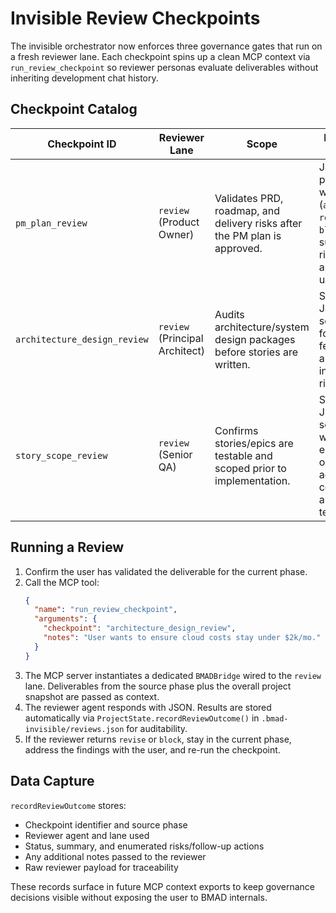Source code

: # Invisible Review Checkpoints

The invisible orchestrator now enforces three governance gates that run on a fresh reviewer lane. Each checkpoint spins up a clean MCP context via `run_review_checkpoint` so reviewer personas evaluate deliverables without inheriting development chat history.

## Checkpoint Catalog

| Checkpoint ID                | Reviewer Lane                  | Scope                                                                     | Expected Output                                                                                        |
| ---------------------------- | ------------------------------ | ------------------------------------------------------------------------- | ------------------------------------------------------------------------------------------------------ |
| `pm_plan_review`             | `review` (Product Owner)       | Validates PRD, roadmap, and delivery risks after the PM plan is approved. | JSON payload with status (`approve`, `revise`, or `block`), summary, risk list, and follow-up actions. |
| `architecture_design_review` | `review` (Principal Architect) | Audits architecture/system design packages before stories are written.    | Same JSON schema focusing on feasibility and integration risks.                                        |
| `story_scope_review`         | `review` (Senior QA)           | Confirms stories/epics are testable and scoped prior to implementation.   | Same JSON schema with emphasis on acceptance coverage and testability.                                 |

## Running a Review

1. Confirm the user has validated the deliverable for the current phase.
2. Call the MCP tool:
   ```json
   {
     "name": "run_review_checkpoint",
     "arguments": {
       "checkpoint": "architecture_design_review",
       "notes": "User wants to ensure cloud costs stay under $2k/mo."
     }
   }
   ```
3. The MCP server instantiates a dedicated `BMADBridge` wired to the `review` lane. Deliverables from the source phase plus the overall project snapshot are passed as context.
4. The reviewer agent responds with JSON. Results are stored automatically via `ProjectState.recordReviewOutcome()` in `.bmad-invisible/reviews.json` for auditability.
5. If the reviewer returns `revise` or `block`, stay in the current phase, address the findings with the user, and re-run the checkpoint.

## Data Capture

`recordReviewOutcome` stores:

- Checkpoint identifier and source phase
- Reviewer agent and lane used
- Status, summary, and enumerated risks/follow-up actions
- Any additional notes passed to the reviewer
- Raw reviewer payload for traceability

These records surface in future MCP context exports to keep governance decisions visible without exposing the user to BMAD internals.
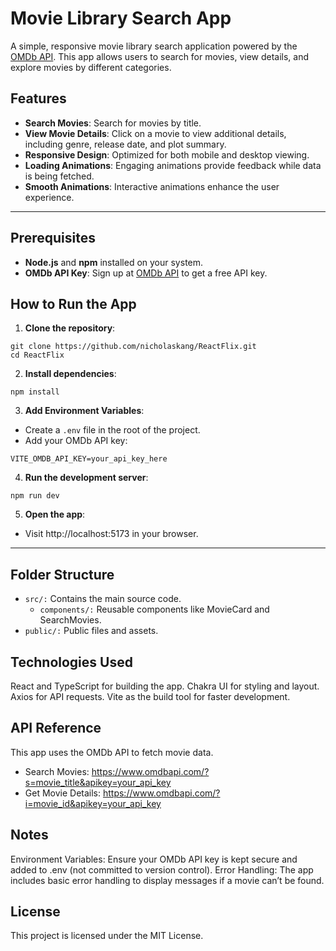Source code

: # Movie Library Search App

A simple, responsive movie library search application powered by the [OMDb API](http://www.omdbapi.com/). This app allows users to search for movies, view details, and explore movies by different categories.

## Features

- **Search Movies**: Search for movies by title.
- **View Movie Details**: Click on a movie to view additional details, including genre, release date, and plot summary.
- **Responsive Design**: Optimized for both mobile and desktop viewing.
- **Loading Animations**: Engaging animations provide feedback while data is being fetched.
- **Smooth Animations**: Interactive animations enhance the user experience.

---

## Prerequisites

- **Node.js** and **npm** installed on your system.
- **OMDb API Key**: Sign up at [OMDb API](http://www.omdbapi.com/apikey.aspx) to get a free API key.

## How to Run the App

1. **Clone the repository**:

```
git clone https://github.com/nicholaskang/ReactFlix.git
cd ReactFlix
```

2. **Install dependencies**:

```
npm install
```

3. **Add Environment Variables**:

- Create a `.env` file in the root of the project.
- Add your OMDb API key:

```
VITE_OMDB_API_KEY=your_api_key_here
```

4. **Run the development server**:

```
npm run dev
```

5. **Open the app**:

- Visit http://localhost:5173 in your browser.

---

## Folder Structure

- `src/:` Contains the main source code.
  - `components/:` Reusable components like MovieCard and SearchMovies.
- `public/:` Public files and assets.

## Technologies Used

React and TypeScript for building the app.
Chakra UI for styling and layout.
Axios for API requests.
Vite as the build tool for faster development.

## API Reference

This app uses the OMDb API to fetch movie data.

- Search Movies: https://www.omdbapi.com/?s=movie_title&apikey=your_api_key
- Get Movie Details: https://www.omdbapi.com/?i=movie_id&apikey=your_api_key

## Notes

Environment Variables: Ensure your OMDb API key is kept secure and added to .env (not committed to version control).
Error Handling: The app includes basic error handling to display messages if a movie can’t be found.

## License

This project is licensed under the MIT License.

:: Required action ::
When a line in the listing has the word "License", return that line.

:: Exercise solution ::
## License
This project is licensed under the MIT License.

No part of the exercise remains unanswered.